La mayoría de los historiadores que han estudiado la vida y reinado de Isabel la Católica han minusvalorado o tratado de forma equivocada la cuestión de las ceremonias de la monarquía. Los argumentos expresados sobre las solemnidades y sobre la vida de la corte fluctúan entre considerarlas como algo accesorio, secundario o, tal y como opinaba el Marqués de Lozoya, «deslumbrante y vana apariencia», y considerarlas como acciones pecaminosas e inmorales, impropias de una católica reina como Isabel. pecaminosas e inmorales, impropias de una católica reina como Isabel.


La imagen tópica sobre la política ceremonial de la corte de Isabel I se dibuja sobre una profunda fractura entre el reinado de su hermano Enrique IV y el suyo propio. Diego Clemencín, por ejemplo, escribió que en la corte de Enrique IV se «derramaba oro a manos llenas», pero, sin embargo:


El reinado de doña Isabel Interrumpió este orden o, por mejor decir, este desorden de cosas: y si sus crónicas hablan de fiestas hechas con decorosa ostentación, en ocasiones de regocijo público, como nacimientos y bodas de sus hijos, o de etiqueta, como la llegada de embajadores, en que era forzoso conformarse con los usos del siglo y los de otras cortes, no se cuentan los excesos y demasías que de los reinados anteriores. Cesaron en tiempo de Doña Isabel los peligros de las corridas de toros; cesaron los torneos y juegos feroces […]. En el reinado de Doña Isabel la magnificencia y los gastos se encaminaron a otros objetos, a la construcción de obras públicas de piedad, utilidad o beneficencia, iglesias, hospitales, consistorios, pesos, carriles, puentes, plazas y adornos de los pueblos. Las fiestas palacianas se redujeron a lo necesario y a lo decente : los trajes y atavíos de la Reina y de sus hijos fueron y no más, lo que exigía la alta calidad de sus personas : los de sus damas forzoso fue que se arreglasen a ejemplo tan autorizado : los gastos de las mesas se modelaron por las reglas de la razón, y todo cuanto se veía en el palacio y alrededor de Doña Isabel predicaba moderación, cordura y dignidad verdadera, la cual está reñida con toda suerte de afectación y de esfuerzos.
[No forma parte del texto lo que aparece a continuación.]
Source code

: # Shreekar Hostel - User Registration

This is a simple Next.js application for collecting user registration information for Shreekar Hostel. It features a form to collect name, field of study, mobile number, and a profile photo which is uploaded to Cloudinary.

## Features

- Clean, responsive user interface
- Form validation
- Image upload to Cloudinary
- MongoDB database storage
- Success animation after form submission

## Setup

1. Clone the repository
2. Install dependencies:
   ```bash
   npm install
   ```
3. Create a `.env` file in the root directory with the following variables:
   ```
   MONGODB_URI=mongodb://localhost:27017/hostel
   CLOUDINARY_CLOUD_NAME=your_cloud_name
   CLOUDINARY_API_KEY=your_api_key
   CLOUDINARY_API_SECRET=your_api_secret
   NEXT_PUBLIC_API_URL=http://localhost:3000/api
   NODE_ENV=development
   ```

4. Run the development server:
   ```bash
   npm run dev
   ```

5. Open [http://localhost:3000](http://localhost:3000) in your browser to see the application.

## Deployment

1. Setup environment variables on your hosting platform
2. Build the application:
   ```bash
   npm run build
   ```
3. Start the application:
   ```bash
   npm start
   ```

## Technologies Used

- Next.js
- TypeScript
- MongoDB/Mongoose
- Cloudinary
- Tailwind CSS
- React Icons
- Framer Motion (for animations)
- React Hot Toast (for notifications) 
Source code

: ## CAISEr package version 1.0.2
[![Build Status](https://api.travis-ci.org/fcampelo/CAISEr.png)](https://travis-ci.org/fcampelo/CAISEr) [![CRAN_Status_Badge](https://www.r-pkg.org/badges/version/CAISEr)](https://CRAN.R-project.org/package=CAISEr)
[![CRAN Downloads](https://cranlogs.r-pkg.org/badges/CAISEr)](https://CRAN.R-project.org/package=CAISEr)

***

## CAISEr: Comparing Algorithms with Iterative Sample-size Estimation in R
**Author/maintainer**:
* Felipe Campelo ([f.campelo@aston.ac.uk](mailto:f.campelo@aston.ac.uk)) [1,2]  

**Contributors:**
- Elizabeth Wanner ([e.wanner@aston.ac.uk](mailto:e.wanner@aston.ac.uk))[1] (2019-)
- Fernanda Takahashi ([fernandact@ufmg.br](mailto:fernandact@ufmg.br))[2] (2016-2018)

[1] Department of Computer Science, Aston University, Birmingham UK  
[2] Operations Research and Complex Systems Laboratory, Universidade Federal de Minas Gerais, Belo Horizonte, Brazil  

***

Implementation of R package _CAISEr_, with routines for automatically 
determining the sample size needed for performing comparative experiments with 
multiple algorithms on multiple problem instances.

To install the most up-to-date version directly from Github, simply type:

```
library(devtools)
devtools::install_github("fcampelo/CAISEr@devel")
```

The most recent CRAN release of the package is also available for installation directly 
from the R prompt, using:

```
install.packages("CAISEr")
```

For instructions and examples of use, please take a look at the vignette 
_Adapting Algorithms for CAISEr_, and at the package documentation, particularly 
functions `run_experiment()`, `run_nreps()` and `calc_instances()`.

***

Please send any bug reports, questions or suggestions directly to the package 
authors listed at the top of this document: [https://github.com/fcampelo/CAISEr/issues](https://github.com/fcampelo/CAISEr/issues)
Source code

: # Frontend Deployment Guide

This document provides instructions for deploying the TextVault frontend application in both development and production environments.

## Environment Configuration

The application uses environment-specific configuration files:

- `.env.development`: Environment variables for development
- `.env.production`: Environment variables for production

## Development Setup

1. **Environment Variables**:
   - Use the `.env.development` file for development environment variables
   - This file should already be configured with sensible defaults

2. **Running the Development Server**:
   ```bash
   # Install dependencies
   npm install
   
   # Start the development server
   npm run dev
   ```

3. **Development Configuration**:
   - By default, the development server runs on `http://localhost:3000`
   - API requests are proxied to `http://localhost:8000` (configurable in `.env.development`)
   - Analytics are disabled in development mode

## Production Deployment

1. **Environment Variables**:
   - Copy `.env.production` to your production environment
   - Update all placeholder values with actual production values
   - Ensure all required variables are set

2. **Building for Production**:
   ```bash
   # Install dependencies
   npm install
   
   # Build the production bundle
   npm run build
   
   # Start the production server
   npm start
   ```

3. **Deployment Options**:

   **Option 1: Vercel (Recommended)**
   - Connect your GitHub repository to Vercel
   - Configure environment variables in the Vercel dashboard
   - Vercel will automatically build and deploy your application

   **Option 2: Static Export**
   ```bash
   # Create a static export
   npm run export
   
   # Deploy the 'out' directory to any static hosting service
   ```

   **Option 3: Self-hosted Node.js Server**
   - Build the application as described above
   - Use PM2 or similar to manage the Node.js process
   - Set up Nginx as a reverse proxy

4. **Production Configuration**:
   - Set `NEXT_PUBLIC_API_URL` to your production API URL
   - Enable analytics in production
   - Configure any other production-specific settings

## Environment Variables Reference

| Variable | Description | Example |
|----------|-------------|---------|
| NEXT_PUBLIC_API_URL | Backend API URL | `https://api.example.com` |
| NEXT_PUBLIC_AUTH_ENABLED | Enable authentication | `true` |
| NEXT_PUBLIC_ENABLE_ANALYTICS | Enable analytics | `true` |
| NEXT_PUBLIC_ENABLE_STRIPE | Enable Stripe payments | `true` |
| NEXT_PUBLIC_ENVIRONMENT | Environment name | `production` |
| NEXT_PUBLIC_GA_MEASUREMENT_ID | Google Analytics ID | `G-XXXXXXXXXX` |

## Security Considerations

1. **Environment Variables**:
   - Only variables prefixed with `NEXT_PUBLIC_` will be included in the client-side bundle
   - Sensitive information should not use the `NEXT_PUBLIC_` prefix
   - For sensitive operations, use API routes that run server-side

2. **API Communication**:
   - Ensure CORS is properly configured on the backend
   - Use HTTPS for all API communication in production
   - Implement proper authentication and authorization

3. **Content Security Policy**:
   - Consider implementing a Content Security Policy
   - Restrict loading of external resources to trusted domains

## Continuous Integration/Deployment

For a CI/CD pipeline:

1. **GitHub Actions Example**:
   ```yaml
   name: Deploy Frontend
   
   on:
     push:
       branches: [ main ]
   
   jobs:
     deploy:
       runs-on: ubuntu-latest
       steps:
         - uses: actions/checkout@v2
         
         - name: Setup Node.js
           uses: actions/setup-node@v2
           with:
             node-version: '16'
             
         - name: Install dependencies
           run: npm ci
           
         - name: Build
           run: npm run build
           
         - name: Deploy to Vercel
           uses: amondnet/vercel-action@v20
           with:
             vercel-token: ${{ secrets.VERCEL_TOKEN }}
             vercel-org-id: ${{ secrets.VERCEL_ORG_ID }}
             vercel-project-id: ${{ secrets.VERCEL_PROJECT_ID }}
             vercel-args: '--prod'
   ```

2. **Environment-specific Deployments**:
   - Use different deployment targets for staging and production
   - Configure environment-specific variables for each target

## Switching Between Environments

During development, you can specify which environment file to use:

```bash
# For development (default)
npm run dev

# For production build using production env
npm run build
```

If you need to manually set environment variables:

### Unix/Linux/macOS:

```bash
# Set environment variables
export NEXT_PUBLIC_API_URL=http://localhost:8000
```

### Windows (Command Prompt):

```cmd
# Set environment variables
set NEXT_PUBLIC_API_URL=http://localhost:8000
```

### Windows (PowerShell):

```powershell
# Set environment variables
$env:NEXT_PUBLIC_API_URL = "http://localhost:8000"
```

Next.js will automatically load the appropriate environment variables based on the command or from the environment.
Las fiestas de su corte no tuvieron por objeto la vana ostentación del poder y de la opulencia, sino el cumplimiento de lo que en coyunturas de prosperidad deben los príncipes al júbilo común de sus pueblos, de lo que exigía la dignidad real, y de lo que requiere el honor que es justo tributar a otros potentados en las personas de sus embajadores.
Diego LEMENCÍN, Elogio de la Reina Católica Doña Isabel, al que siguen varias ilustraciones sobre (...)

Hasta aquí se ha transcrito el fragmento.